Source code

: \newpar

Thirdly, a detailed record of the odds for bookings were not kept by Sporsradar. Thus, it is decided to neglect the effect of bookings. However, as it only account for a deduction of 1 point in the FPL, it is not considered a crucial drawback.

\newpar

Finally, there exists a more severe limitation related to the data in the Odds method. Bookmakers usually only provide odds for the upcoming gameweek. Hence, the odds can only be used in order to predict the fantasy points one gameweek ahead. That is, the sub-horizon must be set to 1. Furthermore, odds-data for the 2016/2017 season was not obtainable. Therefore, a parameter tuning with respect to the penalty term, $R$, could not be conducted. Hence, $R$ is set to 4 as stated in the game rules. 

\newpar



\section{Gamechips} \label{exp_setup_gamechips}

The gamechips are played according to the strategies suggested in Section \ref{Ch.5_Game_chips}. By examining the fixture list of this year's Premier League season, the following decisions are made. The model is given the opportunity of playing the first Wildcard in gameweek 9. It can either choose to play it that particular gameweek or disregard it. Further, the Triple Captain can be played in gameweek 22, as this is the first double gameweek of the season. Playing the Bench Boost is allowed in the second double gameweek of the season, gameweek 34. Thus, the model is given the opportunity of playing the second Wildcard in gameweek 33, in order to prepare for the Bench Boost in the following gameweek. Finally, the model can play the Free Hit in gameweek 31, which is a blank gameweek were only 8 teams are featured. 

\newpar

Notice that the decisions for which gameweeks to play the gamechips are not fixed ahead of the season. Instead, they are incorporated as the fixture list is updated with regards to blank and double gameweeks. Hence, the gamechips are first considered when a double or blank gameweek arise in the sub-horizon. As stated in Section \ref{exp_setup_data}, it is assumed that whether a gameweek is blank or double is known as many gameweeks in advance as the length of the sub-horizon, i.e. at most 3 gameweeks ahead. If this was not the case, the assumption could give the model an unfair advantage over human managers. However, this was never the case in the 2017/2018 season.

● ● ● ● ●

_TASK STATEMENT_: Would you filter the entries above and keep each line that has the word "considered"?

_TASK SOLUTION_:
Thirdly, a detailed record of the odds for bookings were not kept by Sporsradar. Thus, it is decided to neglect the effect of bookings. However, as it only account for a deduction of 1 point in the FPL, it is not considered a crucial drawback.
Notice that the decisions for which gameweeks to play the gamechips are not fixed ahead of the season. Instead, they are incorporated as the fixture list is updated with regards to blank and double gameweeks. Hence, the gamechips are first considered when a double or blank gameweek arise in the sub-horizon. As stated in Section \ref{exp_setup_data}, it is assumed that whether a gameweek is blank or double is known as many gameweeks in advance as the length of the sub-horizon, i.e. at most 3 gameweeks ahead. If this was not the case, the assumption could give the model an unfair advantage over human managers. However, this was never the case in the 2017/2018 season.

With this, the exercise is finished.